College of Science & Engineering
The Heat Transfer Lab works with various experiments mainly related to flow in gas turbines and electronics cooling. The group's current focus is gas turbines, electronics cooling, and photovoltaic cell fabrication.
- In gas turbines, the researchers study the flow and heat transfer over turbine cascade endwall, where the flow is operating under high Reynolds number conditions and is highly turbulent with a large range of eddy length scales. Due to the complexity of gas turbine experiments and flow, which includes many simplified models of the real engine, numerical simulations are very helpful in a giving greater insight on the limitations of the test facility and more importantly, the extent to which different numerical models predict the flow in gas turbines. Due to the large range of eddy scales, it has been found by practice that RANS (Reynolds Averaged Navier Stokes) predicts much larger turbulence dissipation which lead to lower levels of turbulence in the cascade.
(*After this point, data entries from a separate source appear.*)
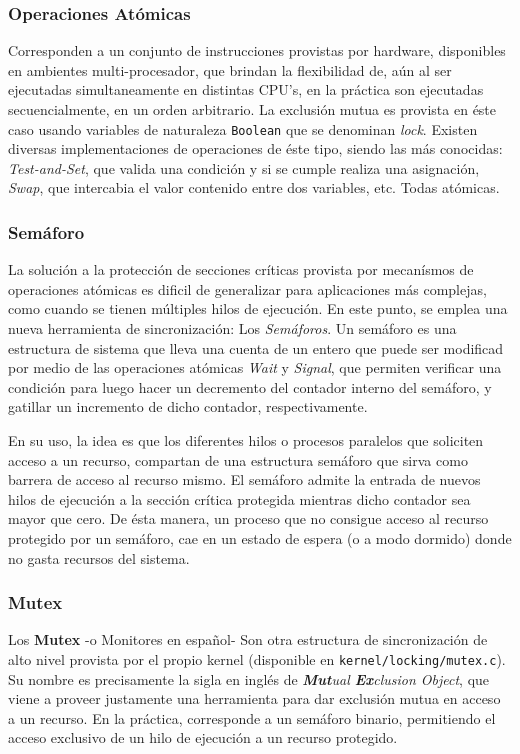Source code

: \subsubsection{Operaciones Atómicas}
Corresponden a un conjunto de instrucciones provistas por hardware, disponibles en ambientes multi-procesador, que brindan la flexibilidad de, aún al ser ejecutadas simultaneamente en distintas CPU's, en la práctica son ejecutadas secuencialmente, en un orden arbitrario. La exclusión mutua es provista en éste caso usando variables de naturaleza \verb=Boolean= que se denominan \emph{lock}. Existen diversas implementaciones de operaciones de éste tipo, siendo las más conocidas: \emph{Test-and-Set}, que valida una condición y si se cumple realiza una asignación, \emph{Swap}, que intercabia el valor contenido entre dos variables, etc. Todas atómicas.

\subsubsection{Semáforo}
La solución a la protección de secciones críticas provista por mecanísmos de operaciones atómicas es dificil de generalizar para aplicaciones más complejas, como cuando se tienen múltiples hilos de ejecución. En este punto, se emplea una nueva herramienta de sincronización: Los \emph{Semáforos}. Un semáforo es una estructura de sistema que lleva una cuenta de un entero que puede ser modificad por medio de las operaciones atómicas \emph{Wait} y \emph{Signal}, que permiten verificar una condición para luego hacer un decremento del contador interno del semáforo, y gatillar un incremento de dicho contador, respectivamente.

En su uso, la idea es que los diferentes hilos o procesos paralelos que soliciten acceso a un recurso, compartan de una estructura semáforo que sirva como barrera de acceso al recurso mismo. El semáforo admite la entrada de nuevos hilos de ejecución a la sección crítica protegida mientras dicho contador sea mayor que cero. De ésta manera, un proceso que no consigue acceso al recurso protegido por un semáforo, cae en un estado de espera (o a modo dormido) donde no gasta recursos del sistema.

\subsubsection{Mutex}
Los \textbf{Mutex} -o Monitores en español- Son otra estructura de sincronización de alto nivel provista por el propio kernel (disponible en \verb=kernel/locking/mutex.c=). Su nombre es precisamente la sigla en inglés de \emph{\textbf{Mut}ual \textbf{Ex}clusion Object}, que viene a proveer justamente una herramienta para dar exclusión mutua en acceso a un recurso. En la práctica, corresponde a un semáforo binario, permitiendo el acceso exclusivo de un hilo de ejecución a un recurso protegido.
Getting the turbulence right is vital for this kind of flow because it characterizes the mixing within the passage. Therefore, LES models are usually used instead of RANS models. LES requires high computational resources with large RAM and storage memory compared with RANS. The researchers are continuing to use MSI resources to conduct RANS modeling and move into LES simulations using ANSYS Fluent mainly for flow in gas turbines. The researchers have recently begun film cooling experiments and supporting computation for an expanded aspect of the gas turbine heat transfer research. They expect to use RANS and LES turbulence calculations.
- In the electronics cooling studies, the researchers are looking at unsteady, single-phase flow over electronics devices.
- For the solar cell fabrication work, they are analyzing heat and mass transfer in a CVD device designed for perovskite material use to generate the holes and electrons in the cell.
- Other activity includes simulations of sensors for detecting contaminate levels streams and lakes. These simulations are done with ANSYS. Although they are for laminar flows, they are driven by high-speed actuators, so time resolution dictates long computational run times. They are usually in the micro scale.